Google launches SynthID Text, a tool for adding watermarks to texts generated using artificial intelligence
Google has developed SynthID Text, a new technology that allows text generated by artificial intelligence (AI) algorithms to be identified using “invisible” watermarks. The tool is available to developers as open source and free of charge. The company says its proposal will encourage the ethical and responsible development of more automated systems.
big tech Mountain View argues that this recognition mechanism is necessary to combat the abuse of large language models (LLMs). “AI can generate an ever-wider range of content on a scale previously unimaginable. While much of this use is for legitimate purposes, there are concerns that (the trailer) may contribute to issues of misinformation and copyright misattribution. “Watermarking is a useful method for mitigating these potential impacts.”
The company has worked on various resources that allow audiences to differentiate synthetically created materials from human-made materials. Last year, the company released an image tagging system. Later, he expanded the resource’s video validation capabilities. The company’s latest offering marks an important milestone in industry and regulatory efforts to curb malicious use chatbots.
Experts note that it is more difficult to apply watermarks to text than to apply watermarks to an image. In the first case, the choice of words or symbols is the only variable that can be manipulated. Google was able to implement digital printing for the first time on a large scale and in a real environment for works created using artificial intelligence. “The biggest news is that (the system) is actually being used in practice,” says Scott Aaronson, a computer scientist at the University of Texas at Austin and a former OpenAI employee.
How does Google’s SynthID Text work?
Pushmeet Kohli, vice president of research at Google DeepMind, recalls that LLM breaks language down into signs, words, or sentence parts to predict which element is most likely to follow another in a sentence.
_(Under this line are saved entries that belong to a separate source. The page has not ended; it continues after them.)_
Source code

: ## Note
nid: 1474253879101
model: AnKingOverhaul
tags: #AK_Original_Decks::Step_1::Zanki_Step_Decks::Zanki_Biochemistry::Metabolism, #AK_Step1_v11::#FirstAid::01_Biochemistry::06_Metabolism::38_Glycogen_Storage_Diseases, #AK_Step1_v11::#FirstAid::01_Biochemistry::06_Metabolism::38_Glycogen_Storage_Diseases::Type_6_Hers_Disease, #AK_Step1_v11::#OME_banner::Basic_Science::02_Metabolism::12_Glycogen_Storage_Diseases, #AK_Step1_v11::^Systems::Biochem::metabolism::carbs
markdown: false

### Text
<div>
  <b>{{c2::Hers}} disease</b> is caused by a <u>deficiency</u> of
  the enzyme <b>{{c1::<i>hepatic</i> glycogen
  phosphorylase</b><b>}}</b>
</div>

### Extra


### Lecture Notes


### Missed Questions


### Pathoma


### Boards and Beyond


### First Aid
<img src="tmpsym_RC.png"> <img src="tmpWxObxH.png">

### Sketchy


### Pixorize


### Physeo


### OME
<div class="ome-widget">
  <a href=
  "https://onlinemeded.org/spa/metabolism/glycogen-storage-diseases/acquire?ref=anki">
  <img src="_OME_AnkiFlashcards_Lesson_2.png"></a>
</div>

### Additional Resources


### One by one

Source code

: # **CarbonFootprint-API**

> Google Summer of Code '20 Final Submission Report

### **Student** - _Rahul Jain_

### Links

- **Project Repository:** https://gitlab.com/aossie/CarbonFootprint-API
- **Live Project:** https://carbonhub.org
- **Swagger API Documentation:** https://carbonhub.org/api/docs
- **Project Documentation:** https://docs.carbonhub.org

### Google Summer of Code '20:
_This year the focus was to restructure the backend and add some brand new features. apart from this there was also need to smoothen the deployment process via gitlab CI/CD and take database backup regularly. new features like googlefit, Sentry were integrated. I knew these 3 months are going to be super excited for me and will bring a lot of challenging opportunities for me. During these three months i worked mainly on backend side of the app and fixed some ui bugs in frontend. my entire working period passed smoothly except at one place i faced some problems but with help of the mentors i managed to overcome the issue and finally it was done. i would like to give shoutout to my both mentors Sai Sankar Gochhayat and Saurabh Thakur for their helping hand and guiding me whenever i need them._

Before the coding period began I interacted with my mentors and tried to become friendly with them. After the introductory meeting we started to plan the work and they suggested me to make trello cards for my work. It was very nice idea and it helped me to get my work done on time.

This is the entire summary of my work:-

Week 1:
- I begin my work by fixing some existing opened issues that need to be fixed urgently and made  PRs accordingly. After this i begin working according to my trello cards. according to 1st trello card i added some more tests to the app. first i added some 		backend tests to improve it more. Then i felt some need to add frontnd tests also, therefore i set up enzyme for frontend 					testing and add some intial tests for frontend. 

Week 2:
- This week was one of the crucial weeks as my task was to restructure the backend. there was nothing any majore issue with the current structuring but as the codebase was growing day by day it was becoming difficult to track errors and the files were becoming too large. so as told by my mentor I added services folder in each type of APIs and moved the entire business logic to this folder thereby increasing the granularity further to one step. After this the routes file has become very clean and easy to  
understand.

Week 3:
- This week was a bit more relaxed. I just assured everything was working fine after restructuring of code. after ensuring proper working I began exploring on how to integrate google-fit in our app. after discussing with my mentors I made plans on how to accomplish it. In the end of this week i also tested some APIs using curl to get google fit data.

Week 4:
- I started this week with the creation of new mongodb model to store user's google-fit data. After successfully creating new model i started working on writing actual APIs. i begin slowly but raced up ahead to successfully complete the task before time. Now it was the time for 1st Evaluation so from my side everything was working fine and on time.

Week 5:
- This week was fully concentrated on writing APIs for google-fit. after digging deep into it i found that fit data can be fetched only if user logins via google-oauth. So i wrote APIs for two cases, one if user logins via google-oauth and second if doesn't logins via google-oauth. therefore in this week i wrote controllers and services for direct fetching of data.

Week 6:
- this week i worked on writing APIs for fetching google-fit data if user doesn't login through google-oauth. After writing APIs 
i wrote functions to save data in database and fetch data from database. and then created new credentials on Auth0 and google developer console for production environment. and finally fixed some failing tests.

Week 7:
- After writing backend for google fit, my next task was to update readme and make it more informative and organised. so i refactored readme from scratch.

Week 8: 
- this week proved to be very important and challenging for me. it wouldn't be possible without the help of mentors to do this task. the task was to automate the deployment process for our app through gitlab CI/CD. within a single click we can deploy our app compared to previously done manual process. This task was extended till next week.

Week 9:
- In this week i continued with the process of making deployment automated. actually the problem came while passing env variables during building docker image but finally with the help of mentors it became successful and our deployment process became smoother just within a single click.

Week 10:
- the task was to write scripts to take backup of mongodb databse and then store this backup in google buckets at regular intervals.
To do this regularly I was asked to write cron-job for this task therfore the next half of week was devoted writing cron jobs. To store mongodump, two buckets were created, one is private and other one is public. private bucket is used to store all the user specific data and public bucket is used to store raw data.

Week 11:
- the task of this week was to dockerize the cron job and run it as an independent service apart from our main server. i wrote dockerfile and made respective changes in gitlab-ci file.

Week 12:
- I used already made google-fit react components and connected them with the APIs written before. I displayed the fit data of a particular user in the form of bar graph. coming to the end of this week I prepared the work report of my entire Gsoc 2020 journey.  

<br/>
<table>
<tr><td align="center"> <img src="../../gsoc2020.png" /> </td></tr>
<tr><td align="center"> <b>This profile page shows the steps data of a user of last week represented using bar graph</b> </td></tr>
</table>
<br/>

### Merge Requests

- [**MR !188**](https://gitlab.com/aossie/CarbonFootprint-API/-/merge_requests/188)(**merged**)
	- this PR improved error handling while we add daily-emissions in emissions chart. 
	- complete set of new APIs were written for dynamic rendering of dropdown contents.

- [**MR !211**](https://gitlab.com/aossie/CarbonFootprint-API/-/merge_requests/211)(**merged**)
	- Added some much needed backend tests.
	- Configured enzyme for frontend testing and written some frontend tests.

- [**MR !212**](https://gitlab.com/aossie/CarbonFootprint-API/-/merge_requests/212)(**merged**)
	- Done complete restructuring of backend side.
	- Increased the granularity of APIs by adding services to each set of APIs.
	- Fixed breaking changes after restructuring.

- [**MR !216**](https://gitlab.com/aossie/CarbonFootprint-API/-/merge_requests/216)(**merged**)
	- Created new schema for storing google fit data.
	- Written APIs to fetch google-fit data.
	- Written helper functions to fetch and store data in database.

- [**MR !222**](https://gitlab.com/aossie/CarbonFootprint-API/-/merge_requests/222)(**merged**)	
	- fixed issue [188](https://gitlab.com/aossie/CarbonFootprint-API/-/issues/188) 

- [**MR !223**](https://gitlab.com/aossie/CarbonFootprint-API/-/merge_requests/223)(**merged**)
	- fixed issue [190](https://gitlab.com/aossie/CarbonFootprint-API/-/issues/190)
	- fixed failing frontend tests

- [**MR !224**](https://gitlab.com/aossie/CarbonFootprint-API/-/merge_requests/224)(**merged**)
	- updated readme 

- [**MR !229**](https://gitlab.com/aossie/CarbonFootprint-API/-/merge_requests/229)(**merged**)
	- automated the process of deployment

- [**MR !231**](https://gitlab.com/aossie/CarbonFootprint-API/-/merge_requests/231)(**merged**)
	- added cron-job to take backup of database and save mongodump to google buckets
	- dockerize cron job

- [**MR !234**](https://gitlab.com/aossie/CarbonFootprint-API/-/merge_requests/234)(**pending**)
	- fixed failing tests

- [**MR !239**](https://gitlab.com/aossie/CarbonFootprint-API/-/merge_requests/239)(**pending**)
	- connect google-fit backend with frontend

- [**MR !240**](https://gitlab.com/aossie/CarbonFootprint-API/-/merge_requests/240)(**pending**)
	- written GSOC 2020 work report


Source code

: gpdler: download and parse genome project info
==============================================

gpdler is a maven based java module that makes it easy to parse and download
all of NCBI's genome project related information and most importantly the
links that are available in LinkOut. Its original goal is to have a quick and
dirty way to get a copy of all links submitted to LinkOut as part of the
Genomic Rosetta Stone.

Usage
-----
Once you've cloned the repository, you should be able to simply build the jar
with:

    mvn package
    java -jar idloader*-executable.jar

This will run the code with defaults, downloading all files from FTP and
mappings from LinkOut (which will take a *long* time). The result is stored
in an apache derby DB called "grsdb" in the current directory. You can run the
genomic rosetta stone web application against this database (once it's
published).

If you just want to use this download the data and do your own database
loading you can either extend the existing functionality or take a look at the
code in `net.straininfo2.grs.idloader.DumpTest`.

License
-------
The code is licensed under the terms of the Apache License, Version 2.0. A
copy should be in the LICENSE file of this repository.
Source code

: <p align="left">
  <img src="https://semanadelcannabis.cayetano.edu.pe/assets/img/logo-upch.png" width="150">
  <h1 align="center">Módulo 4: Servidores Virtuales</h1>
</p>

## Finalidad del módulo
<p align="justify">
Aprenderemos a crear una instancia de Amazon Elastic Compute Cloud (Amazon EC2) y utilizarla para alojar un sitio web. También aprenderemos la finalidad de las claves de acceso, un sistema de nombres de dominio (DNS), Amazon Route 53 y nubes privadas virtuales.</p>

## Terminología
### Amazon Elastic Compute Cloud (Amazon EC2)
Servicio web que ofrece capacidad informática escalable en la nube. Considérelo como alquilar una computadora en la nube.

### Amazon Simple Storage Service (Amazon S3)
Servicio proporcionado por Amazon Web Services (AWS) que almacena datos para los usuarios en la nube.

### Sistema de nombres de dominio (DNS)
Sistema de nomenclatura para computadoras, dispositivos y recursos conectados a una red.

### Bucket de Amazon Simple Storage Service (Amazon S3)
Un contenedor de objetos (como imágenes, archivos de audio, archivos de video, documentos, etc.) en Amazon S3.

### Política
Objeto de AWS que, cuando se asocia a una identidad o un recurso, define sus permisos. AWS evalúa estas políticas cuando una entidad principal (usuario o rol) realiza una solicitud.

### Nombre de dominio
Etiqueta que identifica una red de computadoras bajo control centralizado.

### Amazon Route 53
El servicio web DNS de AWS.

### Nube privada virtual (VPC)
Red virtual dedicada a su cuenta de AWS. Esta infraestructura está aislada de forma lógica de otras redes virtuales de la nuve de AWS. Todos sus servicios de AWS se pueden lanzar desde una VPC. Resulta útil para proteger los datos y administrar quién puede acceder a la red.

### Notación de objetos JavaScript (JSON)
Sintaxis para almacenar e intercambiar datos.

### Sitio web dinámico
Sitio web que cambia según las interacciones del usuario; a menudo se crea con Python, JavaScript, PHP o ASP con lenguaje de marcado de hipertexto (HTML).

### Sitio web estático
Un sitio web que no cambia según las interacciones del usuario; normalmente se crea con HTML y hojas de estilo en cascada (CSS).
Each of these components or tokens It is scored based on its ability to be used appropriately in the results. The higher the rating, the more likely the model is to use it.
SynthID Text compares the expected probability score for words in watermarked and non-watermarked texts. This way, you will be able to differentiate content generated by an algorithm from content created without AI intervention. Google’s work published in the journal Nature, explains that “the tool’s sampling algorithm uses a cryptographic key to assign random scores to each token possible. tokens Candidates are selected from the distribution in numbers proportional to their likelihood and put forward to a “competition.” The system compares the results in a series of races until only token with the highest value. This is selected for use in the text.” He adds that this method makes it much more difficult to erase, counterfeit or reverse engineer an identification badge.
The findings are the result of a large-scale experiment conducted on the Gemini platform. The AI model turned on the identification system in May. Kohli and his colleagues analyzed ratings from more than 20 million responses from chatbots with and without watermark. They found that SynthID Text did not affect the quality, accuracy, creativity, or speed of LLM text production.
The tool still has shortcomings in recognizing short, rewritten or translated texts, as well as in processing answers to factual questions. “Achieving a reliable and undetectable watermark for AI-generated text is challenging because master’s student responses are nearly deterministic,” Soheil Feizi, an assistant professor at the University of Maryland, points out in the publication MIT Technology Review. However, he acknowledges that Google DeepMind’s work “allows the community to test these detectors and evaluate their reliability in different environments, which helps to better understand the limitations of these methods.”